Data entries
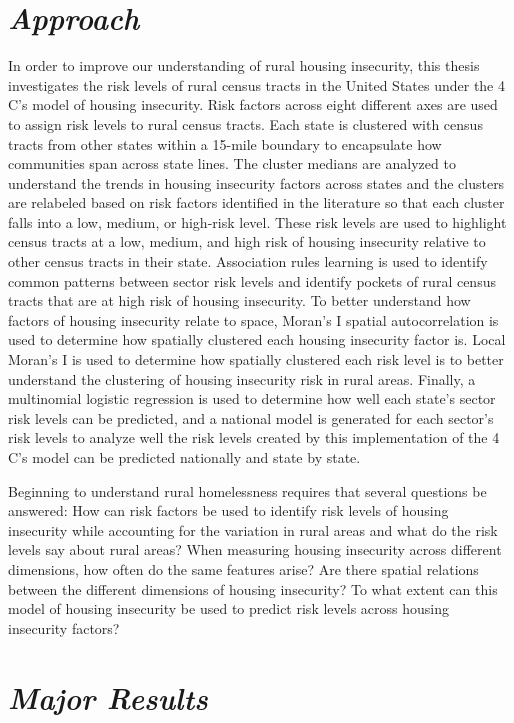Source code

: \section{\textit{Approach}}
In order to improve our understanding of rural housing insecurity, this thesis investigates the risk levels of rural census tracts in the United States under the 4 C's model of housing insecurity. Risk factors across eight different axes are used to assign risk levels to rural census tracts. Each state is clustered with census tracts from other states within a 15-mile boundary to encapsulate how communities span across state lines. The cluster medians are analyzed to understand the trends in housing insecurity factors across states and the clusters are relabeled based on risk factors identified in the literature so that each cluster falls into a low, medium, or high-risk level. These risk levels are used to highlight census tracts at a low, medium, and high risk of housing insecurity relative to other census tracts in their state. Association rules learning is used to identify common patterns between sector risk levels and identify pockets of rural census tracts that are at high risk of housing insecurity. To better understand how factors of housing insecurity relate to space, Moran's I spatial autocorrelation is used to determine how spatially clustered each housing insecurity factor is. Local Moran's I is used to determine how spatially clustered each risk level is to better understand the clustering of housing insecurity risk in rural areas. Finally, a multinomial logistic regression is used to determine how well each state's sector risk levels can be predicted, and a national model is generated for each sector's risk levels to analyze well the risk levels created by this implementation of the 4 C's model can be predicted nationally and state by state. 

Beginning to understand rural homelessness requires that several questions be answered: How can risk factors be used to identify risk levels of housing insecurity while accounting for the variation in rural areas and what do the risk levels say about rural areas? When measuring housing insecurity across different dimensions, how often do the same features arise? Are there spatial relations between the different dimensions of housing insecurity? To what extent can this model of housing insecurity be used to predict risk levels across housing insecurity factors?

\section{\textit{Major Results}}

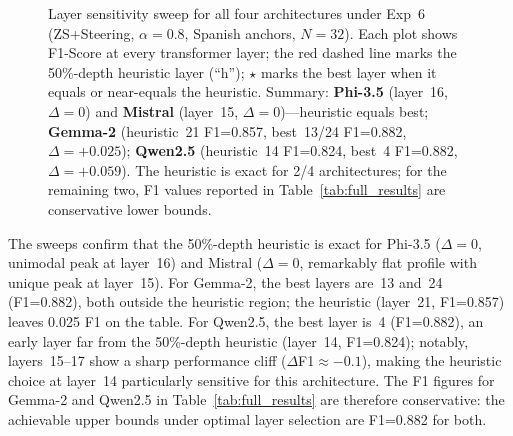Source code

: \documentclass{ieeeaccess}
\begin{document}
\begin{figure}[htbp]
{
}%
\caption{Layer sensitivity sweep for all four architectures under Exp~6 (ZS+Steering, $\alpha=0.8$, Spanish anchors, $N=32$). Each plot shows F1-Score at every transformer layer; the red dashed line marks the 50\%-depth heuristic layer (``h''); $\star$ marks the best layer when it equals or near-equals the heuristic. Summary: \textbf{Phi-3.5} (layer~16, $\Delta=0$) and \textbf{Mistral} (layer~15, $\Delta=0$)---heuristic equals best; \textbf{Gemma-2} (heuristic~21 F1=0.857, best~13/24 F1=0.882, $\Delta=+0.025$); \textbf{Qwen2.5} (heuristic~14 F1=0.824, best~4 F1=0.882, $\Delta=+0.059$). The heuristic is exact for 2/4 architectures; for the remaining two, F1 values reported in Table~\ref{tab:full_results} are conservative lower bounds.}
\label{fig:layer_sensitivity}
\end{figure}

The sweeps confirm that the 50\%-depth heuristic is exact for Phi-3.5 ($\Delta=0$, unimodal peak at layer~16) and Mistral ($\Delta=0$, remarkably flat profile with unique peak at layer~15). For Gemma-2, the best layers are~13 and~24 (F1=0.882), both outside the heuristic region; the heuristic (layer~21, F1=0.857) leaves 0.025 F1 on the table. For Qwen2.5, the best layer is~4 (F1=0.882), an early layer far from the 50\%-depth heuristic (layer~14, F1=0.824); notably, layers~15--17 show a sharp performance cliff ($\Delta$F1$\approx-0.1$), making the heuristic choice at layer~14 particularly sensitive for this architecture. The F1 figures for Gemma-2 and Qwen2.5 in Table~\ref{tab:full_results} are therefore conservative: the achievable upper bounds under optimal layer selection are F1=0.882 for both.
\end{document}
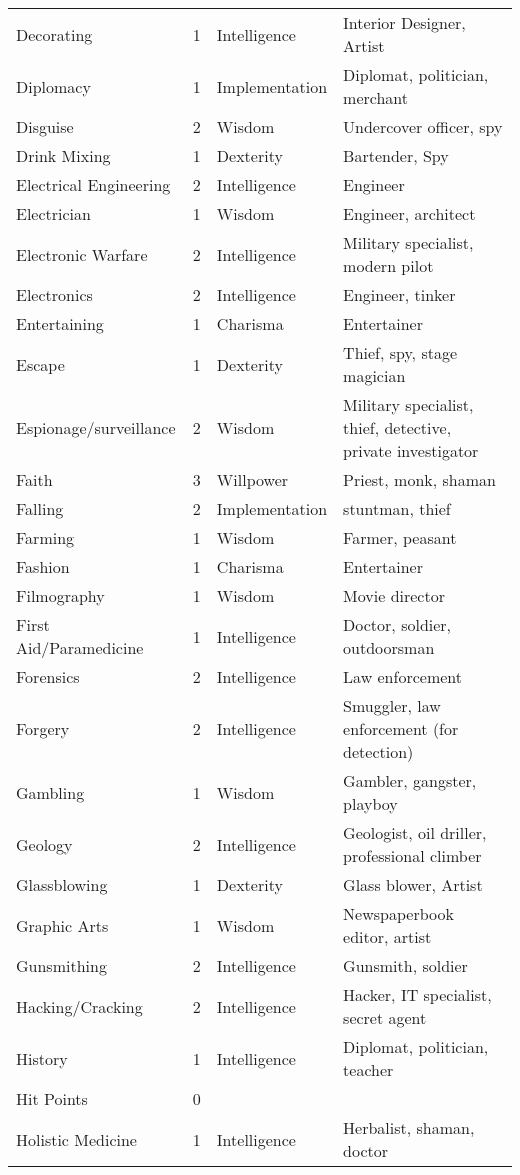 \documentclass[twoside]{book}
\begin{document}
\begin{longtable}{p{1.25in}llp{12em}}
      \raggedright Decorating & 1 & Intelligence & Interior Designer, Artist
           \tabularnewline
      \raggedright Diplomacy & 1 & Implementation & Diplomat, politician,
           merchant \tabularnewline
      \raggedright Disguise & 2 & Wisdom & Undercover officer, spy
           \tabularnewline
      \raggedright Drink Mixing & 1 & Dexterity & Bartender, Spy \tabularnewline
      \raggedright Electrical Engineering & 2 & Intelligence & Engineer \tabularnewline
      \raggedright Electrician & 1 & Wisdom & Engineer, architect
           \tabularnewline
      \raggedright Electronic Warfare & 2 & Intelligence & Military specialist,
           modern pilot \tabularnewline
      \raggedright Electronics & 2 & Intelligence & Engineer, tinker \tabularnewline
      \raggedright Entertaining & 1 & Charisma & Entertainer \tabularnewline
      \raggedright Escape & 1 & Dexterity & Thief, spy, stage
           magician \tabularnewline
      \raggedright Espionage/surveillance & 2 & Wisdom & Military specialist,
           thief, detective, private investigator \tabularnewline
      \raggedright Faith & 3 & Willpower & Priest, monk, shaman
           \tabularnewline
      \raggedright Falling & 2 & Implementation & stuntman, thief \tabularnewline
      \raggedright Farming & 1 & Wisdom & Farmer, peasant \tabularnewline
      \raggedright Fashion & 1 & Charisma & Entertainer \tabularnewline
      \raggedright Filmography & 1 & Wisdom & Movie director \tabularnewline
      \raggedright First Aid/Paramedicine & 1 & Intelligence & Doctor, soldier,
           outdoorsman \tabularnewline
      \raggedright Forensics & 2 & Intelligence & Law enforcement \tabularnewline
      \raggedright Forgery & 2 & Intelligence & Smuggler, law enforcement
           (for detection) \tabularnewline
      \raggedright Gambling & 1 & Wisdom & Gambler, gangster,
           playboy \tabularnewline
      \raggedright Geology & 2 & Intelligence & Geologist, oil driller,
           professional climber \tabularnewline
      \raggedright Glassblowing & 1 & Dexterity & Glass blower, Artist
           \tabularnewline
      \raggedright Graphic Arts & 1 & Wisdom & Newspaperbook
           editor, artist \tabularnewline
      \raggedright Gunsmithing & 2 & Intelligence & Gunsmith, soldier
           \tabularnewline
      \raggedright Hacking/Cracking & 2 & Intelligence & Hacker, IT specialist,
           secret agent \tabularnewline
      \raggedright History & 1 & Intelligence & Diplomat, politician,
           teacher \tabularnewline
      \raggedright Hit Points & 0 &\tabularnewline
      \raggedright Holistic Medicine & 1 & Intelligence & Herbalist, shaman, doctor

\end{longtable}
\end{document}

---

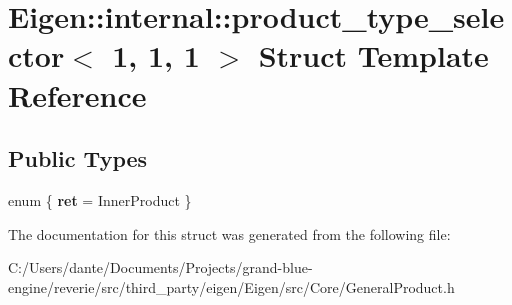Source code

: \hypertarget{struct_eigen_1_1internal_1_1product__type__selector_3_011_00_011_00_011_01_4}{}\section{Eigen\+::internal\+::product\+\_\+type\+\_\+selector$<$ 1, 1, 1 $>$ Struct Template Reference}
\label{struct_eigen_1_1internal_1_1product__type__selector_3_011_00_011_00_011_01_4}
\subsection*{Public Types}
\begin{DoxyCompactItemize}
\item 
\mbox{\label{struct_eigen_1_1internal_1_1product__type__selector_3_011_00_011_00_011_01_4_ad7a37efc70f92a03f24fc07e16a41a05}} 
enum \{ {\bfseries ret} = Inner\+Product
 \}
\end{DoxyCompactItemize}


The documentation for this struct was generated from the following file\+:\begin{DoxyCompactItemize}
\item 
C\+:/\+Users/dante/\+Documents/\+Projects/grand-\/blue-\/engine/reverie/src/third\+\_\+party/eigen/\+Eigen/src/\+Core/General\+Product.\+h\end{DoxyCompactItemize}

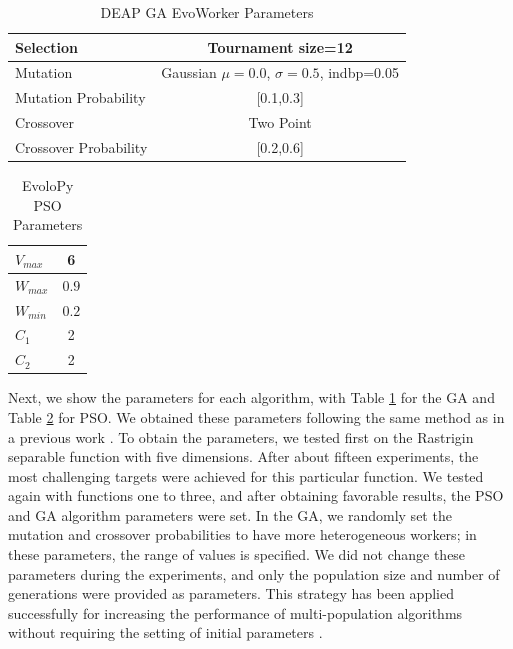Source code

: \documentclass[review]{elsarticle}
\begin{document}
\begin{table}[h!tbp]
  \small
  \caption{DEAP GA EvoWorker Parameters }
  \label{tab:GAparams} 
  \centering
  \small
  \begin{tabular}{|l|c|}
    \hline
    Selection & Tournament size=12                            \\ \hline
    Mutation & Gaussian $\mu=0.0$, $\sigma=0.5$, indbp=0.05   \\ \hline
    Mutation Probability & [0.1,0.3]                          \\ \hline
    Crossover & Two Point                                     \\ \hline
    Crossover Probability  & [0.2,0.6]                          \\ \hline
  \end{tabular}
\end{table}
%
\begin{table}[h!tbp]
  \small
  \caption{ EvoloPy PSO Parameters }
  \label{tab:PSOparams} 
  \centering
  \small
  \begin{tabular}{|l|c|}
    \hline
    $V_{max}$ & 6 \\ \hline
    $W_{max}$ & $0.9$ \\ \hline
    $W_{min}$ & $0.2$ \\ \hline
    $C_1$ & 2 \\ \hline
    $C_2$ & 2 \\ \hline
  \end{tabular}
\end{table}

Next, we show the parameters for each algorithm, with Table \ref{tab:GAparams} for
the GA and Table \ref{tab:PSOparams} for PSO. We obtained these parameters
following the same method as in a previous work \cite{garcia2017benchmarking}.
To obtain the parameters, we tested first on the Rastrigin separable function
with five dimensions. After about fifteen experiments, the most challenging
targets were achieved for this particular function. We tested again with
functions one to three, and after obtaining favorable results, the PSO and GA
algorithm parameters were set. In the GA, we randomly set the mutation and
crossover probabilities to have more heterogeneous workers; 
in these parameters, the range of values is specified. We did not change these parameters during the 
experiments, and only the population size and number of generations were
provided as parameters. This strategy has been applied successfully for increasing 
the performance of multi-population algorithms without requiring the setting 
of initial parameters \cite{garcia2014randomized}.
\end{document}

▸ Problem statement:
Of the entries above, transcribe exactly those lines that fall between the line containing "Bartender, Spy \tabularnewline" and the line containing "Fashion & 1 & Charisma & Entertainer \tabularnewline", together with those two lines.

▸ Answer to this problem:
      \raggedright Drink Mixing & 1 & Dexterity & Bartender, Spy \tabularnewline
      \raggedright Electrical Engineering & 2 & Intelligence & Engineer \tabularnewline
      \raggedright Electrician & 1 & Wisdom & Engineer, architect
           \tabularnewline
      \raggedright Electronic Warfare & 2 & Intelligence & Military specialist,
           modern pilot \tabularnewline
      \raggedright Electronics & 2 & Intelligence & Engineer, tinker \tabularnewline
      \raggedright Entertaining & 1 & Charisma & Entertainer \tabularnewline
      \raggedright Escape & 1 & Dexterity & Thief, spy, stage
           magician \tabularnewline
      \raggedright Espionage/surveillance & 2 & Wisdom & Military specialist,
           thief, detective, private investigator \tabularnewline
      \raggedright Faith & 3 & Willpower & Priest, monk, shaman
           \tabularnewline
      \raggedright Falling & 2 & Implementation & stuntman, thief \tabularnewline
      \raggedright Farming & 1 & Wisdom & Farmer, peasant \tabularnewline
      \raggedright Fashion & 1 & Charisma & Entertainer \tabularnewline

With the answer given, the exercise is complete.